Pictures paired with source code:
<<<<
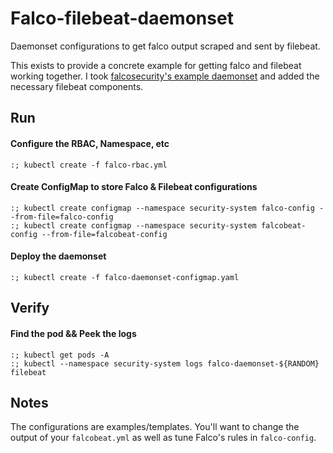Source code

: # Falco-filebeat-daemonset

Daemonset configurations to get falco output scraped and sent by filebeat.

This exists to provide a concrete example for getting falco and filebeat working together. I took [falcosecurity's example daemonset](https://github.com/falcosecurity/falco/tree/dev/integrations/k8s-using-daemonset) and added the necessary filebeat components.

## Run
#### Configure the RBAC, Namespace, etc
```
:; kubectl create -f falco-rbac.yml
```

#### Create ConfigMap to store Falco & Filebeat configurations
```
:; kubectl create configmap --namespace security-system falco-config --from-file=falco-config
:; kubectl create configmap --namespace security-system falcobeat-config --from-file=falcobeat-config
```

#### Deploy the daemonset
```
:; kubectl create -f falco-daemonset-configmap.yaml
```


## Verify
#### Find the pod && Peek the logs
```
:; kubectl get pods -A
:; kubectl --namespace security-system logs falco-daemonset-${RANDOM} filebeat
```

## Notes

The configurations are examples/templates. You'll want to change the output of your `falcobeat.yml` as well as tune Falco's rules in `falco-config`.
>>>>
YOUR OBJECTIVE: Exclude the pictures and transcribe all of the entries exactly.

SOLUTION TO THE EXERCISE:
Source code

: # Falco-filebeat-daemonset

Daemonset configurations to get falco output scraped and sent by filebeat.

This exists to provide a concrete example for getting falco and filebeat working together. I took [falcosecurity's example daemonset](https://github.com/falcosecurity/falco/tree/dev/integrations/k8s-using-daemonset) and added the necessary filebeat components.

## Run
#### Configure the RBAC, Namespace, etc
```
:; kubectl create -f falco-rbac.yml
```

#### Create ConfigMap to store Falco & Filebeat configurations
```
:; kubectl create configmap --namespace security-system falco-config --from-file=falco-config
:; kubectl create configmap --namespace security-system falcobeat-config --from-file=falcobeat-config
```

#### Deploy the daemonset
```
:; kubectl create -f falco-daemonset-configmap.yaml
```


## Verify
#### Find the pod && Peek the logs
```
:; kubectl get pods -A
:; kubectl --namespace security-system logs falco-daemonset-${RANDOM} filebeat
```

## Notes

The configurations are examples/templates. You'll want to change the output of your `falcobeat.yml` as well as tune Falco's rules in `falco-config`.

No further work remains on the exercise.